*** Provided records Section Begins ***

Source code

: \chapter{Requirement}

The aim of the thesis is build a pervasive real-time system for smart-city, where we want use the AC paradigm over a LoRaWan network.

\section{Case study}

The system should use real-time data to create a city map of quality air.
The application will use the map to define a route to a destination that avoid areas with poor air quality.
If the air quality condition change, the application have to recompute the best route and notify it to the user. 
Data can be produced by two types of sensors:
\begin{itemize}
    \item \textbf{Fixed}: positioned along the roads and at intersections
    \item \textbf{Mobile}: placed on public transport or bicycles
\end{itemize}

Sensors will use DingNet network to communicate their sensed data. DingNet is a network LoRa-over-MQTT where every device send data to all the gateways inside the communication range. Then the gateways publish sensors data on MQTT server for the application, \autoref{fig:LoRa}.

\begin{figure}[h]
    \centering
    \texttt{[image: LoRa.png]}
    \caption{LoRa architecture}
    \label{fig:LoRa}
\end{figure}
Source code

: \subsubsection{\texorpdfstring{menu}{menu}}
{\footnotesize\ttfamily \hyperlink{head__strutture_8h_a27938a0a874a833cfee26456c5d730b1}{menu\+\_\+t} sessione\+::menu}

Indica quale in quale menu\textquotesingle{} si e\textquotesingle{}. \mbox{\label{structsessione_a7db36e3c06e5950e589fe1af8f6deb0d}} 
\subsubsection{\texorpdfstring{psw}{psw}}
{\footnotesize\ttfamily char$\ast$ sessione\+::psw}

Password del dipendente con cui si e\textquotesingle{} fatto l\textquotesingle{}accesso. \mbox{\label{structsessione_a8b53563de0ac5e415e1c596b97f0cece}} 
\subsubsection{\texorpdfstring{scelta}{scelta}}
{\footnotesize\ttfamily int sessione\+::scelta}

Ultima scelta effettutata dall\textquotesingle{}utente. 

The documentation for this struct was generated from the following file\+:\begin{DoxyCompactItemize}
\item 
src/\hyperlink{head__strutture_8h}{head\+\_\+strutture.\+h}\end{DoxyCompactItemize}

*** Provided records Section Ends ***

## Task to carry out
Reproduce all the data word for word.

## Task output
Source code

: \chapter{Requirement}

The aim of the thesis is build a pervasive real-time system for smart-city, where we want use the AC paradigm over a LoRaWan network.

\section{Case study}

The system should use real-time data to create a city map of quality air.
The application will use the map to define a route to a destination that avoid areas with poor air quality.
If the air quality condition change, the application have to recompute the best route and notify it to the user. 
Data can be produced by two types of sensors:
\begin{itemize}
    \item \textbf{Fixed}: positioned along the roads and at intersections
    \item \textbf{Mobile}: placed on public transport or bicycles
\end{itemize}

Sensors will use DingNet network to communicate their sensed data. DingNet is a network LoRa-over-MQTT where every device send data to all the gateways inside the communication range. Then the gateways publish sensors data on MQTT server for the application, \autoref{fig:LoRa}.

\begin{figure}[h]
    \centering
    \texttt{[image: LoRa.png]}
    \caption{LoRa architecture}
    \label{fig:LoRa}
\end{figure}
Source code

: \subsubsection{\texorpdfstring{menu}{menu}}
{\footnotesize\ttfamily \hyperlink{head__strutture_8h_a27938a0a874a833cfee26456c5d730b1}{menu\+\_\+t} sessione\+::menu}

Indica quale in quale menu\textquotesingle{} si e\textquotesingle{}. \mbox{\label{structsessione_a7db36e3c06e5950e589fe1af8f6deb0d}} 
\subsubsection{\texorpdfstring{psw}{psw}}
{\footnotesize\ttfamily char$\ast$ sessione\+::psw}

Password del dipendente con cui si e\textquotesingle{} fatto l\textquotesingle{}accesso. \mbox{\label{structsessione_a8b53563de0ac5e415e1c596b97f0cece}} 
\subsubsection{\texorpdfstring{scelta}{scelta}}
{\footnotesize\ttfamily int sessione\+::scelta}

Ultima scelta effettutata dall\textquotesingle{}utente. 

The documentation for this struct was generated from the following file\+:\begin{DoxyCompactItemize}
\item 
src/\hyperlink{head__strutture_8h}{head\+\_\+strutture.\+h}\end{DoxyCompactItemize}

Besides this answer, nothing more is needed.